Aligning strategies for using EEG as a surrogate biomarker: a review of preclinical and clinical research.

机构信息

Synaptic Transmission, Lundbeck Research USA, Inc., 215 College Road, Paramus, NJ 07652, United States.

出版信息

Biochem Pharmacol. 2011 Jun 15;81(12):1408-21. doi: 10.1016/j.bcp.2010.10.002. Epub 2010 Oct 19.
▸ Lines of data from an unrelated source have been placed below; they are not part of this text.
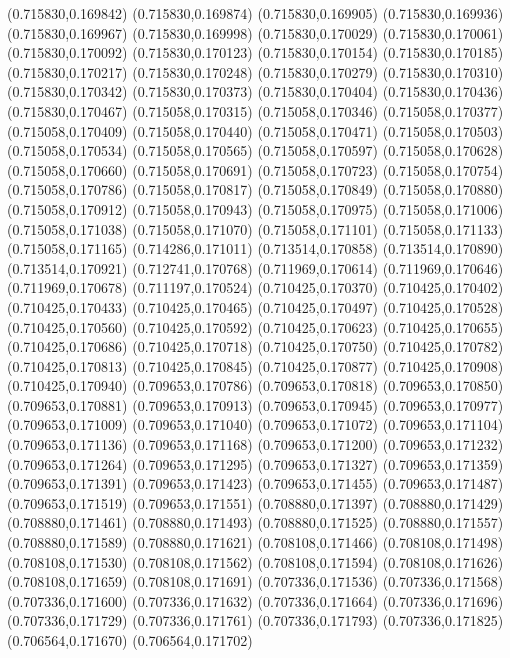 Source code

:(0.715830,0.169842)
(0.715830,0.169874)
(0.715830,0.169905)
(0.715830,0.169936)
(0.715830,0.169967)
(0.715830,0.169998)
(0.715830,0.170029)
(0.715830,0.170061)
(0.715830,0.170092)
(0.715830,0.170123)
(0.715830,0.170154)
(0.715830,0.170185)
(0.715830,0.170217)
(0.715830,0.170248)
(0.715830,0.170279)
(0.715830,0.170310)
(0.715830,0.170342)
(0.715830,0.170373)
(0.715830,0.170404)
(0.715830,0.170436)
(0.715830,0.170467)
(0.715058,0.170315)
(0.715058,0.170346)
(0.715058,0.170377)
(0.715058,0.170409)
(0.715058,0.170440)
(0.715058,0.170471)
(0.715058,0.170503)
(0.715058,0.170534)
(0.715058,0.170565)
(0.715058,0.170597)
(0.715058,0.170628)
(0.715058,0.170660)
(0.715058,0.170691)
(0.715058,0.170723)
(0.715058,0.170754)
(0.715058,0.170786)
(0.715058,0.170817)
(0.715058,0.170849)
(0.715058,0.170880)
(0.715058,0.170912)
(0.715058,0.170943)
(0.715058,0.170975)
(0.715058,0.171006)
(0.715058,0.171038)
(0.715058,0.171070)
(0.715058,0.171101)
(0.715058,0.171133)
(0.715058,0.171165)
(0.714286,0.171011)
(0.713514,0.170858)
(0.713514,0.170890)
(0.713514,0.170921)
(0.712741,0.170768)
(0.711969,0.170614)
(0.711969,0.170646)
(0.711969,0.170678)
(0.711197,0.170524)
(0.710425,0.170370)
(0.710425,0.170402)
(0.710425,0.170433)
(0.710425,0.170465)
(0.710425,0.170497)
(0.710425,0.170528)
(0.710425,0.170560)
(0.710425,0.170592)
(0.710425,0.170623)
(0.710425,0.170655)
(0.710425,0.170686)
(0.710425,0.170718)
(0.710425,0.170750)
(0.710425,0.170782)
(0.710425,0.170813)
(0.710425,0.170845)
(0.710425,0.170877)
(0.710425,0.170908)
(0.710425,0.170940)
(0.709653,0.170786)
(0.709653,0.170818)
(0.709653,0.170850)
(0.709653,0.170881)
(0.709653,0.170913)
(0.709653,0.170945)
(0.709653,0.170977)
(0.709653,0.171009)
(0.709653,0.171040)
(0.709653,0.171072)
(0.709653,0.171104)
(0.709653,0.171136)
(0.709653,0.171168)
(0.709653,0.171200)
(0.709653,0.171232)
(0.709653,0.171264)
(0.709653,0.171295)
(0.709653,0.171327)
(0.709653,0.171359)
(0.709653,0.171391)
(0.709653,0.171423)
(0.709653,0.171455)
(0.709653,0.171487)
(0.709653,0.171519)
(0.709653,0.171551)
(0.708880,0.171397)
(0.708880,0.171429)
(0.708880,0.171461)
(0.708880,0.171493)
(0.708880,0.171525)
(0.708880,0.171557)
(0.708880,0.171589)
(0.708880,0.171621)
(0.708108,0.171466)
(0.708108,0.171498)
(0.708108,0.171530)
(0.708108,0.171562)
(0.708108,0.171594)
(0.708108,0.171626)
(0.708108,0.171659)
(0.708108,0.171691)
(0.707336,0.171536)
(0.707336,0.171568)
(0.707336,0.171600)
(0.707336,0.171632)
(0.707336,0.171664)
(0.707336,0.171696)
(0.707336,0.171729)
(0.707336,0.171761)
(0.707336,0.171793)
(0.707336,0.171825)
(0.706564,0.171670)
(0.706564,0.171702)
DOI:10.1016/j.bcp.2010.10.002
PMID:20937262
Abstract

Electroencephalography (EEG) and related methodologies offer the promise of predicting the likelihood that novel therapies and compounds will exhibit clinical efficacy early in preclinical development. These analyses, including quantitative EEG (e.g. brain mapping) and evoked/event-related potentials (EP/ERP), can provide a physiological endpoint that may be used to facilitate drug discovery, optimize lead or candidate compound selection, as well as afford patient stratification and Go/No-Go decisions in clinical trials. Currently, the degree to which these different methodologies hold promise for translatability between preclinical models and the clinic have not been well summarized. To address this need, we review well-established and emerging EEG analytic approaches that are currently being integrated into drug discovery programs throughout preclinical development and clinical research. Furthermore, we present the use of EEG in the drug development process in the context of a number of major central nervous system disorders including Alzheimer's disease, schizophrenia, depression, attention deficit hyperactivity disorder, and pain. Lastly, we discuss the requirements necessary to consider EEG technologies as a biomarker. Many of these analyses show considerable translatability between species and are used to predict clinical efficacy from preclinical data. Nonetheless, the next challenge faced is the selection and validation of EEG endpoints that provide a set of robust and translatable biomarkers bridging preclinical and clinical programs.

摘要

脑电图(EEG)和相关方法有望预测新疗法和化合物在临床前开发早期是否具有临床疗效。这些分析,包括定量脑电图(如脑映射)和诱发/事件相关电位(EP/ERP),可以提供一个生理终点,可用于促进药物发现、优化先导化合物或候选化合物的选择,并在临床试验中进行患者分层和是否继续的决策。目前,这些不同方法在临床前模型和临床之间的转化潜力程度尚未得到很好的总结。为了解决这一需求,我们回顾了目前正在整个临床前开发和临床研究中纳入药物发现计划的成熟和新兴的 EEG 分析方法。此外,我们还介绍了 EEG 在包括阿尔茨海默病、精神分裂症、抑郁症、注意缺陷多动障碍和疼痛在内的一些主要中枢神经系统疾病的药物开发过程中的应用。最后,我们讨论了将 EEG 技术作为生物标志物考虑的必要条件。这些分析中有许多在物种间具有相当的可转移性,并用于从临床前数据预测临床疗效。然而,下一个面临的挑战是选择和验证 EEG 终点,这些终点提供了一组稳健且可转化的生物标志物,将临床前和临床计划联系起来。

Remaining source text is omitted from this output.